Data extract START

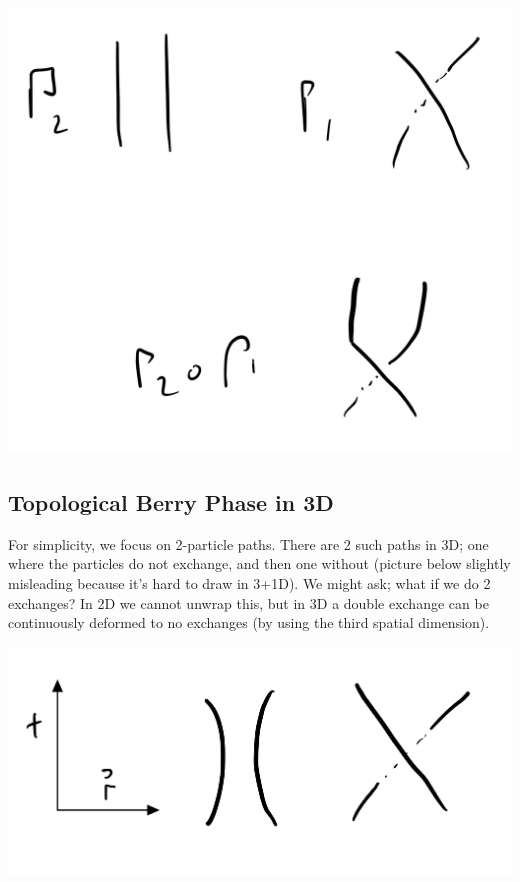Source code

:\begin{center}
    \includegraphics[scale=0.3]{Lectures/Images/lec5-pathcomp.png}
\end{center}

\subsection{Topological Berry Phase in 3D}
For simplicity, we focus on 2-particle paths. There are 2 such paths in 3D; one where the particles do not exchange, and then one without (picture below slightly misleading because it's hard to draw in 3+1D). We might ask; what if we do 2 exchanges? In 2D we cannot unwrap this, but in 3D a double exchange can be continuously deformed to no exchanges (by using the third spatial dimension).

\begin{center}
    \includegraphics[scale=0.35]{Lectures/Images/lec5-3dbraids.png}
\end{center}

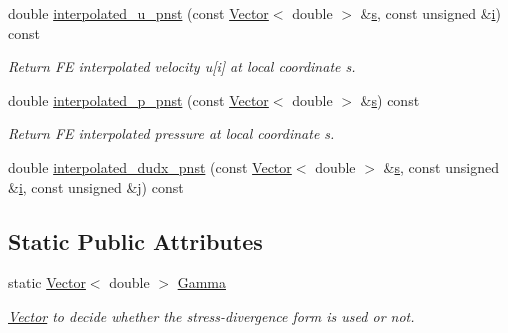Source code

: \begin{DoxyCompactItemize}
double \hyperlink{classoomph_1_1PolarNavierStokesEquations_a0913099164d0d4762b67aa0c0f46a39e}{interpolated\+\_\+u\+\_\+pnst} (const \hyperlink{classoomph_1_1Vector}{Vector}$<$ double $>$ \&\hyperlink{cfortran_8h_ab7123126e4885ef647dd9c6e3807a21c}{s}, const unsigned \&\hyperlink{cfortran_8h_adb50e893b86b3e55e751a42eab3cba82}{i}) const
\begin{DoxyCompactList}\small\item\em Return FE interpolated velocity u\mbox{[}i\mbox{]} at local coordinate s. \end{DoxyCompactList}\item 
double \hyperlink{classoomph_1_1PolarNavierStokesEquations_afcc85389a45dfa0e811852012fc40442}{interpolated\+\_\+p\+\_\+pnst} (const \hyperlink{classoomph_1_1Vector}{Vector}$<$ double $>$ \&\hyperlink{cfortran_8h_ab7123126e4885ef647dd9c6e3807a21c}{s}) const
\begin{DoxyCompactList}\small\item\em Return FE interpolated pressure at local coordinate s. \end{DoxyCompactList}\item 
double \hyperlink{classoomph_1_1PolarNavierStokesEquations_af92453e32bfbc37cd9dd93992d1e4211}{interpolated\+\_\+dudx\+\_\+pnst} (const \hyperlink{classoomph_1_1Vector}{Vector}$<$ double $>$ \&\hyperlink{cfortran_8h_ab7123126e4885ef647dd9c6e3807a21c}{s}, const unsigned \&\hyperlink{cfortran_8h_adb50e893b86b3e55e751a42eab3cba82}{i}, const unsigned \&j) const
\end{DoxyCompactItemize}
\subsection*{Static Public Attributes}
\begin{DoxyCompactItemize}
\item 
static \hyperlink{classoomph_1_1Vector}{Vector}$<$ double $>$ \hyperlink{classoomph_1_1PolarNavierStokesEquations_a3370b89e66379cb0b53417db39357e77}{Gamma}
\begin{DoxyCompactList}\small\item\em \hyperlink{classoomph_1_1Vector}{Vector} to decide whether the stress-\/divergence form is used or not. \end{DoxyCompactList}\end{DoxyCompactItemize}
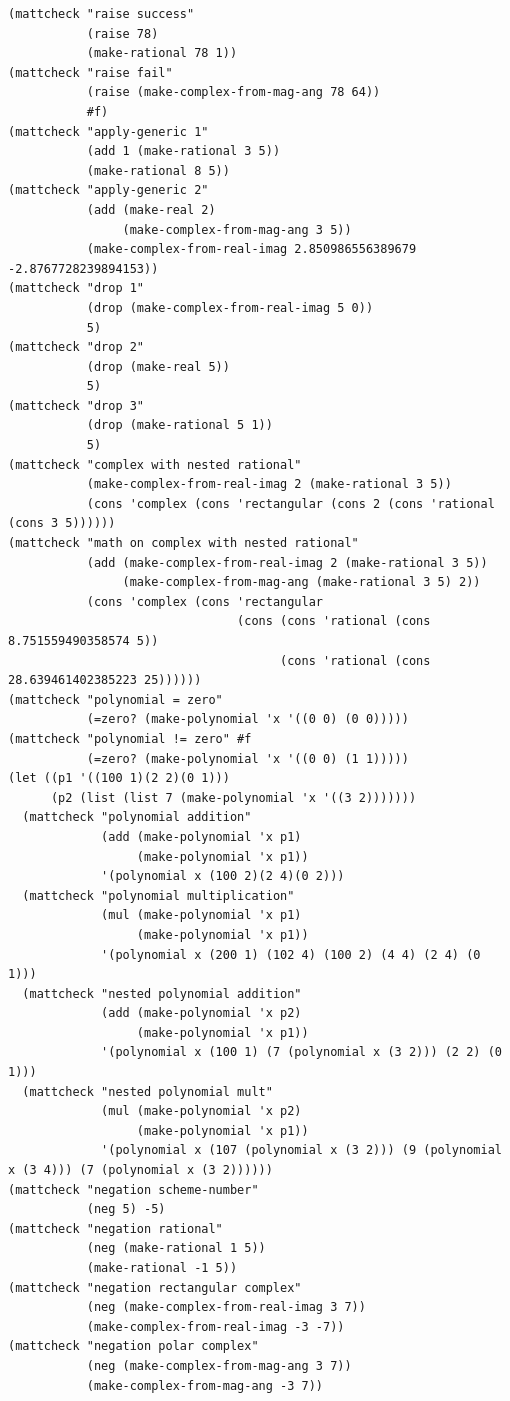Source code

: \documentclass[final,fleqn,titlepage,twoside]{article}
\begin{document}
\begin{verbatim}
(mattcheck "raise success"
           (raise 78)
           (make-rational 78 1))
(mattcheck "raise fail"
           (raise (make-complex-from-mag-ang 78 64))
           #f)
(mattcheck "apply-generic 1"
           (add 1 (make-rational 3 5))
           (make-rational 8 5))
(mattcheck "apply-generic 2"
           (add (make-real 2)
                (make-complex-from-mag-ang 3 5))
           (make-complex-from-real-imag 2.850986556389679 -2.8767728239894153))
(mattcheck "drop 1"
           (drop (make-complex-from-real-imag 5 0))
           5)
(mattcheck "drop 2"
           (drop (make-real 5))
           5)
(mattcheck "drop 3"
           (drop (make-rational 5 1))
           5)
(mattcheck "complex with nested rational"
           (make-complex-from-real-imag 2 (make-rational 3 5))
           (cons 'complex (cons 'rectangular (cons 2 (cons 'rational (cons 3 5))))))
(mattcheck "math on complex with nested rational"
           (add (make-complex-from-real-imag 2 (make-rational 3 5))
                (make-complex-from-mag-ang (make-rational 3 5) 2))
           (cons 'complex (cons 'rectangular
                                (cons (cons 'rational (cons 8.751559490358574 5))
                                      (cons 'rational (cons 28.639461402385223 25))))))
(mattcheck "polynomial = zero"
           (=zero? (make-polynomial 'x '((0 0) (0 0)))))
(mattcheck "polynomial != zero" #f
           (=zero? (make-polynomial 'x '((0 0) (1 1)))))
(let ((p1 '((100 1)(2 2)(0 1)))
      (p2 (list (list 7 (make-polynomial 'x '((3 2)))))))
  (mattcheck "polynomial addition"
             (add (make-polynomial 'x p1)
                  (make-polynomial 'x p1))
             '(polynomial x (100 2)(2 4)(0 2)))
  (mattcheck "polynomial multiplication"
             (mul (make-polynomial 'x p1)
                  (make-polynomial 'x p1))
             '(polynomial x (200 1) (102 4) (100 2) (4 4) (2 4) (0 1)))
  (mattcheck "nested polynomial addition"
             (add (make-polynomial 'x p2)
                  (make-polynomial 'x p1))
             '(polynomial x (100 1) (7 (polynomial x (3 2))) (2 2) (0 1)))
  (mattcheck "nested polynomial mult"
             (mul (make-polynomial 'x p2)
                  (make-polynomial 'x p1))
             '(polynomial x (107 (polynomial x (3 2))) (9 (polynomial x (3 4))) (7 (polynomial x (3 2))))))
(mattcheck "negation scheme-number"
           (neg 5) -5)
(mattcheck "negation rational"
           (neg (make-rational 1 5))
           (make-rational -1 5))
(mattcheck "negation rectangular complex"
           (neg (make-complex-from-real-imag 3 7))
           (make-complex-from-real-imag -3 -7))
(mattcheck "negation polar complex"
           (neg (make-complex-from-mag-ang 3 7))
           (make-complex-from-mag-ang -3 7))


\end{verbatim}
\end{document}
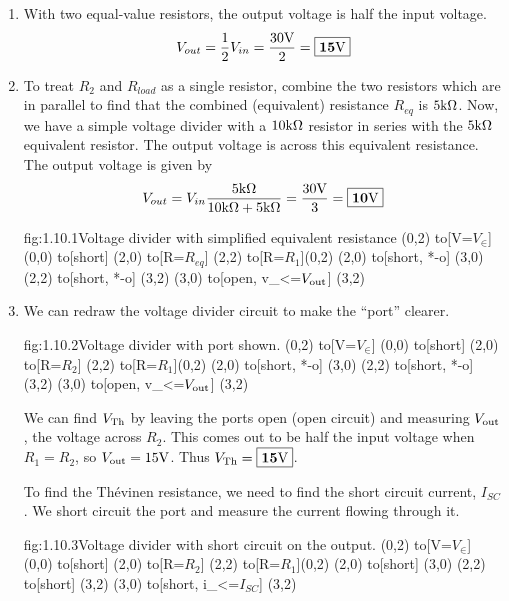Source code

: \documentclass{article}
\begin{document}
    \begin{enumerate}
        \item 
        With two equal-value resistors, the output voltage is half the input voltage.
        \[V_{out} = \frac{1}{2}V_{in} = \frac{30\text{V}}{2} = \boxed{\mathbf{15\text{V}}}\]

        \item 
        To treat $R_2$ and $R_{load}$ as a single resistor, combine the two resistors which are in parallel to find that the combined (equivalent) resistance $R_{eq}$ is $5\text{k}\Omega$. Now, we have a simple voltage divider with a $10\text{k}\Omega$ resistor in series with the $5\text{k}\Omega$ equivalent resistor. The output voltage is across this equivalent resistance. The output voltage is given by 
        \[V_{out} = V_{in} \frac{5\text{k}\Omega}{10\text{k}\Omega + 5\text{k}\Omega} = \frac{30\text{V}}{3} = \boxed{\mathbf{10\text{V}}} \]
        \begin{circuit}{fig:1.10.1}{Voltage divider with simplified equivalent resistance}
            (0,2) to[V=$V_{\in}$] (0,0)
            to[short] (2,0)
            to[R=$R_{eq}$] (2,2)
            to[R=$R_1$](0,2)
            (2,0) to[short, *-o] (3,0)
            (2,2) to[short, *-o] (3,2)
            (3,0) to[open, v_<=$V_{\text{out}}$] (3,2)
        \end{circuit}


        \item 
        We can redraw the voltage divider circuit to make the ``port'' clearer. 
        \begin{circuit}{fig:1.10.2}{Voltage divider with port shown.}
            (0,2) to[V=$V_{\in}$] (0,0)
            to[short] (2,0)
            to[R=$R_2$] (2,2)
            to[R=$R_1$](0,2)
            (2,0) to[short, *-o] (3,0)
            (2,2) to[short, *-o] (3,2)
            (3,0) to[open, v_<=$V_{\text{out}}$] (3,2)
        \end{circuit}

        We can find $V_{\text{Th}}$ by leaving the ports open (open circuit) and measuring $V_{\text{out}}$, the voltage across $R_2$. This comes out to be half the input voltage when $R_1 = R_2$, so $V_{\text{out}} = 15\text{V}$. Thus $V_{\text{Th}} = \boxed{\mathbf{15\text{V}}}$.
        
        To find the Th\'evinen resistance, we need to find the short circuit current, $I_{SC}$. We short circuit the port and measure the current flowing through it.
        \begin{circuit}{fig:1.10.3}{Voltage divider with short circuit on the output.}
            (0,2) to[V=$V_{\in}$] (0,0) 
            to[short] (2,0)
            to[R=$R_2$] (2,2)
            to[R=$R_1$](0,2)
            (2,0) to[short] (3,0)
            (2,2) to[short] (3,2)
            (3,0) to[short, i_<=$I_{SC}$] (3,2) 
        \end{circuit}
        

\end{enumerate}
\end{document}
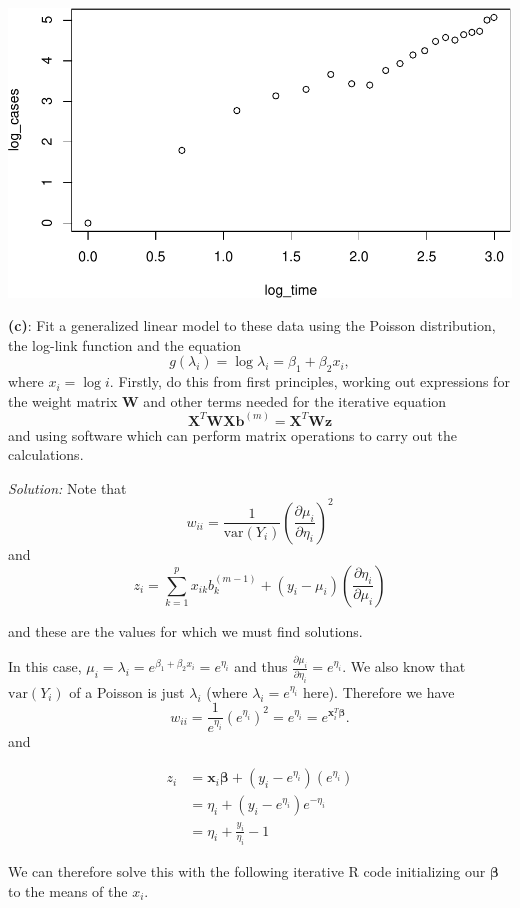 \documentclass[]{article}
\begin{document}
\includegraphics{ExercisesWithSolutions_files/figure-latex/unnamed-chunk-2-1.pdf}

\textbf{(c)}: Fit a generalized linear model to these data using the
Poisson distribution, the log-link function and the equation \[
g(\lambda_i) = \log\lambda_i = \beta_1 + \beta_2x_i,
\] where \(x_i = \log i\). Firstly, do this from first principles,
working out expressions for the weight matrix \(\bm{W}\) and other terms
needed for the iterative equation \[
\bm{X}^T\bm{WXb}^{(m)} = \bm{X}^T\bm{Wz}
\] and using software which can perform matrix operations to carry out
the calculations.

\emph{Solution: } Note that \[
w_{ii} = \frac{1}{\text{var}(Y_i)}\left(\frac{\partial \mu_i}{\partial \eta_i}\right)^2
\] and \[
z_i = \sum_{k=1}^px_{ik}b_k^{(m-1)} + (y_i - \mu_i)\left(\frac{\partial \eta_i}{\partial \mu_i}\right)
\]

and these are the values for which we must find solutions.

In this case,
\(\mu_i = \lambda_i = e^{\beta_1 + \beta_2x_i} = e^{\eta_i}\) and thus
\(\frac{\partial \mu_i}{\partial \eta_i} = e^{\eta_i}\). We also know
that \(\text{var}(Y_i)\) of a Poisson is just \(\lambda_i\) (where
\(\lambda_i = e^{\eta_i}\) here). Therefore we have \[
w_{ii} = \frac{1}{e^{\eta_i}}\left(e^{\eta_i}\right)^2 = e^{\eta_i} = e^{\bm{x}_i^T\bm{\beta}}.
\] and

\begin{align*}
z_i &= \bm{x}_i\bm{\beta} + (y_i - e^{\eta_i})(e^{\eta_i})\\
    &= \eta_i + (y_i - e^{\eta_i})e^{-\eta_i}\\
    &= \eta_i + \frac{y_i}{\eta_i} - 1
\end{align*}

We can therefore solve this with the following iterative R code
initializing our \(\bm{\beta}\) to the means of the \(x_i\).
\end{document}
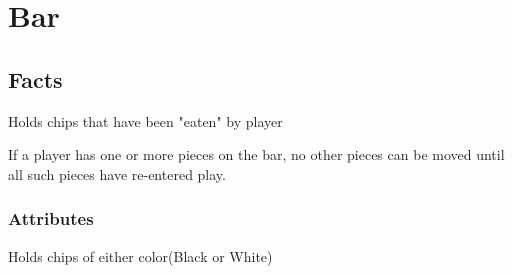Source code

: \section{Bar}

\subsection{Facts}
\begin{dashed}
	\item Holds chips that have been "eaten" by player
	\item If a player has one or more pieces on the bar,
	 no other pieces can be moved until all such pieces
	 have re-entered play.
\end{dashed}

\subsubsection{Attributes}
\begin{dashed}
	\item Holds chips of either color(Black or White)
\end{dashed}

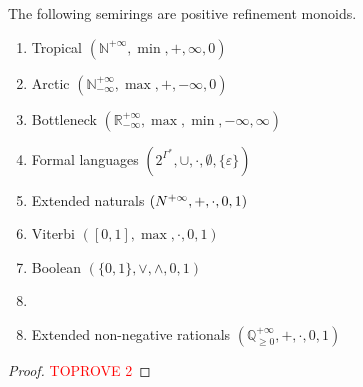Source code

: \documentclass[a4paper,UKenglish,cleveref, autoref, thm-restate]{lipics-v2021}
\newcommand{\exN}{\mathbb{N}^{+\infty}}
\newcommand{\exQp}{\mathbb{Q}_{\geq0}^{+\infty}}
\theoremstyle{plain}\newtheoremrep{thm}{Theorem}[section]
\begin{document}
	\begin{toappendix}
		\begin{lem}
			The following semirings are positive refinement monoids.
			\begin{multicols}{2}
				\begin{enumerate}[nosep]
					\item Tropical $(\exN, \min, +, \infty, 0)$
					\item Arctic  $(\mathbb N^{+\infty}_{-\infty}, \max, +, -\infty, 0)$
					\item Bottleneck  $(\mathbb R^{+\infty}_{-\infty}, \max, \min, -\infty, \infty)$
					\item Formal languages  $(2^{\Gamma^*}, \cup, \cdot, \emptyset, \{\varepsilon\})$
					\item Extended naturals  $(\mathbb \exN, +, \cdot, 0, 1)$
					\item Viterbi  $([0,1], \max, \cdot, 0, 1)$
					\item Boolean  $(\{0,1\}, \lor, \land, 0, 1)$
					\item[]
				\end{enumerate}
			\end{multicols}
			\begin{enumerate}[nosep]
				\setcounter{enumi}{7}
				\item Extended non-negative rationals $(\exQp, +, \cdot, 0, 1)$
			\end{enumerate}\label{posrefsemis}
		\end{lem}
		\begin{proof}\textcolor{red}{TOPROVE 2}\end{proof}
		

\end{toappendix}
\end{document}
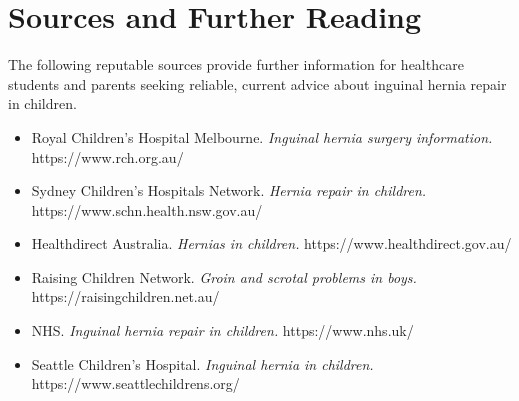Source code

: \section*{Sources and Further Reading}
The following reputable sources provide further information for healthcare students and parents seeking reliable, current advice about inguinal hernia repair in children.
\begin{itemize}
    \item Royal Children's Hospital Melbourne. \textit{Inguinal hernia surgery information.} https://www.rch.org.au/
    \item Sydney Children's Hospitals Network. \textit{Hernia repair in children.} https://www.schn.health.nsw.gov.au/
    \item Healthdirect Australia. \textit{Hernias in children.} https://www.healthdirect.gov.au/
    \item Raising Children Network. \textit{Groin and scrotal problems in boys.} https://raisingchildren.net.au/
    \item NHS. \textit{Inguinal hernia repair in children.} https://www.nhs.uk/
    \item Seattle Children's Hospital. \textit{Inguinal hernia in children.} https://www.seattlechildrens.org/
\end{itemize}
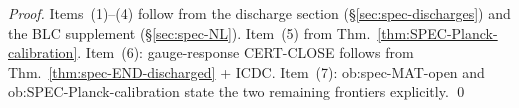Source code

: \documentclass[12pt,oneside]{amsbook}
\theoremstyle{plain}
\theoremstyle{definition}
\theoremstyle{remark}
\begin{document}
\begin{proof}
Items~(1)--(4) follow from the discharge section
(§\ref{sec:spec-discharges}) and the BLC supplement (§\ref{sec:spec-NL}).
Item~(5) from Thm.~\ref{thm:SPEC-Planck-calibration}.
Item~(6): gauge-response CERT-CLOSE follows from
Thm.~\ref{thm:spec-END-discharged} + ICDC.
Item~(7): ob:spec-MAT-open and ob:SPEC-Planck-calibration state the
two remaining frontiers explicitly.
\qed
\end{proof}



 
\end{document}
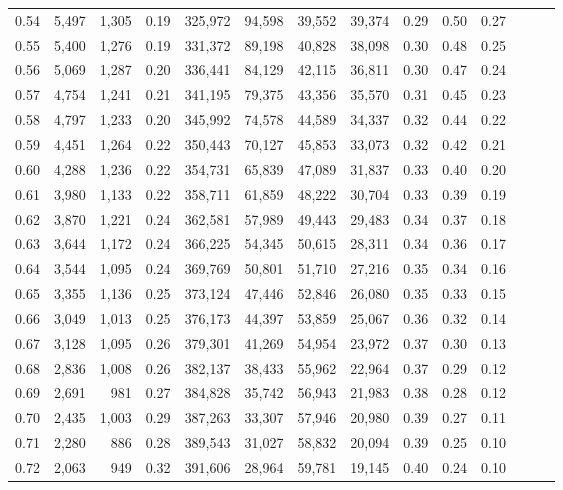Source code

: \begin{tabular}{rrrrrrrrrrrrrr}
0.54 &  5,497 &  1,305 &  0.19 &  325,972 &   94,598 &  39,552 &  39,374 &  0.29 &  0.50 &      0.27 \\
0.55 &  5,400 &  1,276 &  0.19 &  331,372 &   89,198 &  40,828 &  38,098 &  0.30 &  0.48 &      0.25 \\
0.56 &  5,069 &  1,287 &  0.20 &  336,441 &   84,129 &  42,115 &  36,811 &  0.30 &  0.47 &      0.24 \\
0.57 &  4,754 &  1,241 &  0.21 &  341,195 &   79,375 &  43,356 &  35,570 &  0.31 &  0.45 &      0.23 \\
0.58 &  4,797 &  1,233 &  0.20 &  345,992 &   74,578 &  44,589 &  34,337 &  0.32 &  0.44 &      0.22 \\
0.59 &  4,451 &  1,264 &  0.22 &  350,443 &   70,127 &  45,853 &  33,073 &  0.32 &  0.42 &      0.21 \\
0.60 &  4,288 &  1,236 &  0.22 &  354,731 &   65,839 &  47,089 &  31,837 &  0.33 &  0.40 &      0.20 \\
0.61 &  3,980 &  1,133 &  0.22 &  358,711 &   61,859 &  48,222 &  30,704 &  0.33 &  0.39 &      0.19 \\
0.62 &  3,870 &  1,221 &  0.24 &  362,581 &   57,989 &  49,443 &  29,483 &  0.34 &  0.37 &      0.18 \\
0.63 &  3,644 &  1,172 &  0.24 &  366,225 &   54,345 &  50,615 &  28,311 &  0.34 &  0.36 &      0.17 \\
0.64 &  3,544 &  1,095 &  0.24 &  369,769 &   50,801 &  51,710 &  27,216 &  0.35 &  0.34 &      0.16 \\
0.65 &  3,355 &  1,136 &  0.25 &  373,124 &   47,446 &  52,846 &  26,080 &  0.35 &  0.33 &      0.15 \\
0.66 &  3,049 &  1,013 &  0.25 &  376,173 &   44,397 &  53,859 &  25,067 &  0.36 &  0.32 &      0.14 \\
0.67 &  3,128 &  1,095 &  0.26 &  379,301 &   41,269 &  54,954 &  23,972 &  0.37 &  0.30 &      0.13 \\
0.68 &  2,836 &  1,008 &  0.26 &  382,137 &   38,433 &  55,962 &  22,964 &  0.37 &  0.29 &      0.12 \\
0.69 &  2,691 &    981 &  0.27 &  384,828 &   35,742 &  56,943 &  21,983 &  0.38 &  0.28 &      0.12 \\
0.70 &  2,435 &  1,003 &  0.29 &  387,263 &   33,307 &  57,946 &  20,980 &  0.39 &  0.27 &      0.11 \\
0.71 &  2,280 &    886 &  0.28 &  389,543 &   31,027 &  58,832 &  20,094 &  0.39 &  0.25 &      0.10 \\
0.72 &  2,063 &    949 &  0.32 &  391,606 &   28,964 &  59,781 &  19,145 &  0.40 &  0.24 &      0.10 \\

\end{tabular}
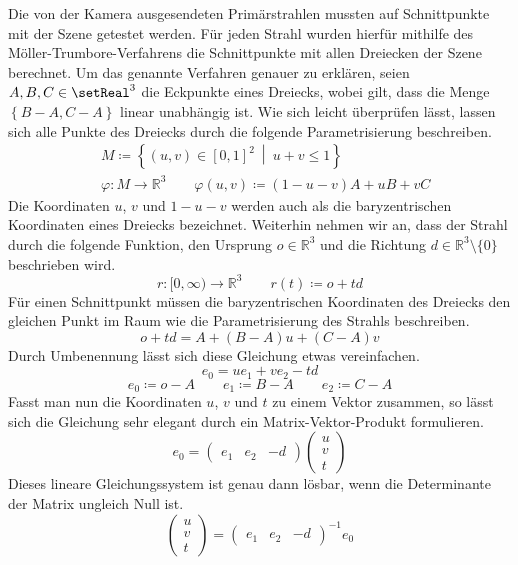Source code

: \documentclass[crop=false]{standalone}
\begin{document}
      Die von der Kamera ausgesendeten Primärstrahlen mussten auf Schnittpunkte mit der Szene getestet werden.
      Für jeden Strahl wurden hierfür mithilfe des Möller-Trumbore-Verfahrens die Schnittpunkte mit allen Dreiecken der Szene berechnet.
      Um das genannte Verfahren genauer zu erklären, seien $A,B,C\in \setReal^3$ die Eckpunkte eines Dreiecks, wobei gilt, dass die Menge $\left\{ B-A,C-A \right\}$ linear unabhängig ist.
      Wie sich leicht überprüfen lässt, lassen sich alle Punkte des Dreiecks durch die folgende Parametrisierung beschreiben.
      \begin{align*}
        &M \coloneqq \left\{ (u,v)\in [0,1]^2 \ \middle|\ u+v \leq 1 \right\} \\
        &\varphi\colon M\to \mathds{R}^3 \qquad \varphi(u,v)\coloneqq (1-u-v)A + uB + vC
      \end{align*}
      Die Koordinaten $u$, $v$ und $1-u-v$ werden auch als die baryzentrischen Koordinaten eines Dreiecks bezeichnet.
      Weiterhin nehmen wir an, dass der Strahl durch die folgende Funktion, den Ursprung $o\in\mathds{R}^3$ und die Richtung $d\in\mathds{R}^3\setminus\{0\}$ beschrieben wird.
      \[
        r\colon [0,\infty) \to \mathds{R}^3
        \qquad
        r(t) \coloneqq o + td
      \]
      Für einen Schnittpunkt müssen die baryzentrischen Koordinaten des Dreiecks den gleichen Punkt im Raum wie die Parametrisierung des Strahls beschreiben.
      \[
        o + td = A + (B-A)u + (C-A)v
      \]
      Durch Umbenennung lässt sich diese Gleichung etwas vereinfachen.
      \[
        e_0 = ue_1 + ve_2 - td
      \]
      \[
        e_0 \coloneqq o - A
        \qquad
        e_1 \coloneqq B-A
        \qquad
        e_2 \coloneqq C-A
      \]
      Fasst man nun die Koordinaten $u$, $v$ und $t$ zu einem Vektor zusammen, so lässt sich die Gleichung sehr elegant durch ein Matrix-Vektor-Produkt formulieren.
      \[
        e_0 =
        \begin{pmatrix}
          e_1 &
          e_2 &
          -d
        \end{pmatrix}
        \begin{pmatrix}
          u \\
          v \\
          t
        \end{pmatrix}
      \]
      Dieses lineare Gleichungssystem ist genau dann lösbar, wenn die Determinante der Matrix ungleich Null ist.
      \[
        \begin{pmatrix}
          u \\
          v \\
          t
        \end{pmatrix}
        =
        \begin{pmatrix}
          e_1 &
          e_2 &
          -d
        \end{pmatrix}^{-1}
        e_0
      \]
\end{document}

Data extract END

*Exercise*
For each line in the records that contains the word "baryzentrischen", make a copy.

*Completed task*
      Die Koordinaten $u$, $v$ und $1-u-v$ werden auch als die baryzentrischen Koordinaten eines Dreiecks bezeichnet.
      Für einen Schnittpunkt müssen die baryzentrischen Koordinaten des Dreiecks den gleichen Punkt im Raum wie die Parametrisierung des Strahls beschreiben.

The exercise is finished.